Vind uw Goede Visser !

Japanse Oester

Latijnse naam: Crassostrea Gigas
Engelse naam: Pacific Oyster, Giant Oyster or Japanese Oyster
Franse naam: Creuse

De Japanse oester komt van nature voor in de Stille oceaan bij Japan en Oost-Rusland. In onze wateren is het een exoot, een soort die hier van oudsher niet thuishoort, maar door mensen geïntroduceerd is. Omdat deze oester snel groeit, weinig last heeft van ziektes en goed smaakt wordt hij veel gekweekt. Zowel de eenvoudige Franse Fine de Claire als de luxe Gillardeau zijn 'creuses', oftewel Japanse oesters. De in Zeeland gekweekte Japanse oester wordt ook wel de Zeeuwse creuse genoemd.
De platte oester (ook wel Atlantische oester), die van oorsprong delen van de bodem van de Noordzee en Waddenzee bedekte, is lang voor de introductie van de Japanse oester verdwenen en komt in Nederland alleen nog voor in Zeeuwse kwekerijen. De Japanse oester neemt misschien gedeeltelijk de plaats in van de eerder verdwenen Platte oester, maar is wel een heel andere soort. Hij kan zich makkelijk vestigen op kokkelvelden en mosselbanken maar ook op de zachte ondergrond van de Waddenzee en vormt daar nieuw 'hard substraat' waarop verschillende planten en dieren een leefplek vinden .

Japanse oesters eten net als andere schelpdieren door plankton uit het water te filteren. Maar ze eten ook onder andere larven van schelpdieren en dus ook hun eigen larven. De filtercapaciteit is wel veel groter dan van mosselen en kokkels en de oesterlarven lijken beter in staat om zich te beschermen dan andere schelpdierlarven. De Japanse oesters hebben zodoende een concurrentievoordeel ten opzichte van mossel en kokkel.

De Japanse oester heeft een bolle onderschelp en een plattere deksel, de vorm is grillig en de oesterranden zijn erg scherp. Een volwassen oester is gemiddeld tussen de 8 tot 15 cm groot, soms met uitschieters van 40 cm. Een oester is afwisselend mannelijk of vrouwelijk, afhankelijk van de voedingsomstandigheden en de watertemperatuur.

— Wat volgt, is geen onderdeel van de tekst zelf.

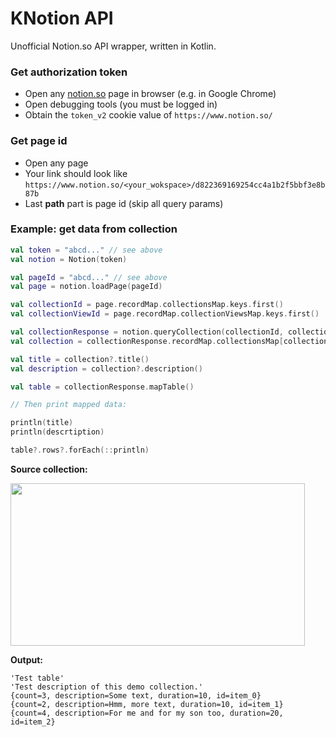 # KNotion API
Unofficial Notion.so API wrapper, written in Kotlin.

### Get authorization token
- Open any [notion.so](https://notion.so) page in browser (e.g. in Google Chrome)
- Open debugging tools (you must be logged in)
- Obtain the `token_v2` cookie value of `https://www.notion.so/`

### Get page id
- Open any page
- Your link should look like `https://www.notion.so/<your_wokspace>/d822369169254cc4a1b2f5bbf3e8b87b`
- Last **path** part is page id (skip all query params)

### Example: get data from collection

```kotlin
val token = "abcd..." // see above
val notion = Notion(token)

val pageId = "abcd..." // see above
val page = notion.loadPage(pageId)

val collectionId = page.recordMap.collectionsMap.keys.first()
val collectionViewId = page.recordMap.collectionViewsMap.keys.first()

val collectionResponse = notion.queryCollection(collectionId, collectionViewId)
val collection = collectionResponse.recordMap.collectionsMap[collectionId]

val title = collection?.title()
val description = collection?.description()

val table = collectionResponse.mapTable()

// Then print mapped data:

println(title)
println(descrtiption)

table?.rows?.forEach(::println)
```

**Source collection:**

<img src="https://i.imgur.com/p1IAadV.png" data-canonical-src="https://i.imgur.com/p1IAadV.png" width="471" height="260" />

**Output:**

```
'Test table'
'Test description of this demo collection.'
{count=3, description=Some text, duration=10, id=item_0}
{count=2, description=Hmm, more text, duration=10, id=item_1}
{count=4, description=For me and for my son too, duration=20, id=item_2}
```
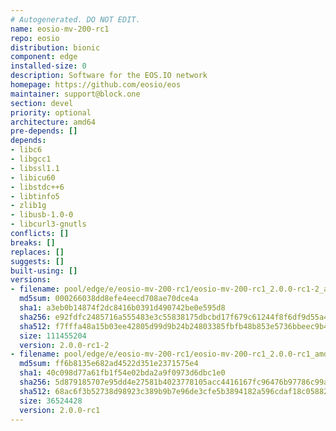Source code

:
 ```yaml
---
# Autogenerated. DO NOT EDIT.
name: eosio-mv-200-rc1
repo: eosio
distribution: bionic
component: edge
installed-size: 0
description: Software for the EOS.IO network
homepage: https://github.com/eosio/eos
maintainer: support@block.one
section: devel
priority: optional
architecture: amd64
pre-depends: []
depends:
- libc6
- libgcc1
- libssl1.1
- libicu60
- libstdc++6
- libtinfo5
- zlib1g
- libusb-1.0-0
- libcurl3-gnutls
conflicts: []
breaks: []
replaces: []
suggests: []
built-using: []
versions:
- filename: pool/edge/e/eosio-mv-200-rc1/eosio-mv-200-rc1_2.0.0-rc1-2_amd64.deb
  md5sum: 000266038dd8efe4eecd708ae70dce4a
  sha1: a3eb0b14874f2dc8416b0391d490742be0e595d8
  sha256: e92fdfc2485716a555483e3c55838175dbcbd17f679c61244f8f6df9d55a4317
  sha512: f7fffa48a15b03ee42805d99d9b24b24803385fbfb48b853e5736bbeec9b421329c10b4b194259184714358801760ca33eb7a0da9f3395994371d369c48f8216
  size: 111455204
  version: 2.0.0-rc1-2
- filename: pool/edge/e/eosio-mv-200-rc1/eosio-mv-200-rc1_2.0.0-rc1_amd64.deb
  md5sum: ff6b8135e682ad4522d351e2371575e4
  sha1: 40c098d77a61fb1f54e02bda2a9f0973d6dbc1e0
  sha256: 5d879185707e95dd4e27581b4023778105acc4416167fc96476b97786c99aa6f
  sha512: 68ac6f3b52738d98923c389b9b7e96de3cfe5b3894182a596cdaf18c0588208d17dcee457f13a2f4dcf9c775189cea3d99fb87098834120baf06adc2dc4a9d39
  size: 36524428
  version: 2.0.0-rc1
---
```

De voortplanting vindt plaats in juni, juli en augustus. Mannelijke oesters geven zaadcellen af die vervolgens door vrouwelijke oesters uit het water worden opgenomen. Na enkele weken komen er miljoenen larven uit de schelp, het zogenoemde 'melken'. Na enkele weken komen er miljoenen larven uit de schelp. De larfjes zakken naar beneden en hechten zich vast aan de bodem, meestal aan bestaande oesterbanken en groeien in 2 tot 3 jaar weer uit tot een oester.

Smaak
Rauw oestervlees is zacht, fris en ziltig. De smaak wordt bepaald door het water waar die in is opgegroeitopgegroeid, naast het zoutgehalte is ook de voedselrijkdom en planktonsamenstelling van belang. Door de oester regelmatig om te keren wordt het vlees steviger van textuur. Japanse oester kun je zowel rauw als bereid eten. In de voortplantingsperiode, van juni tot en met augustus worden ze magerder en slapper. Oesters met 'melk' zijn vet en romig van smaak.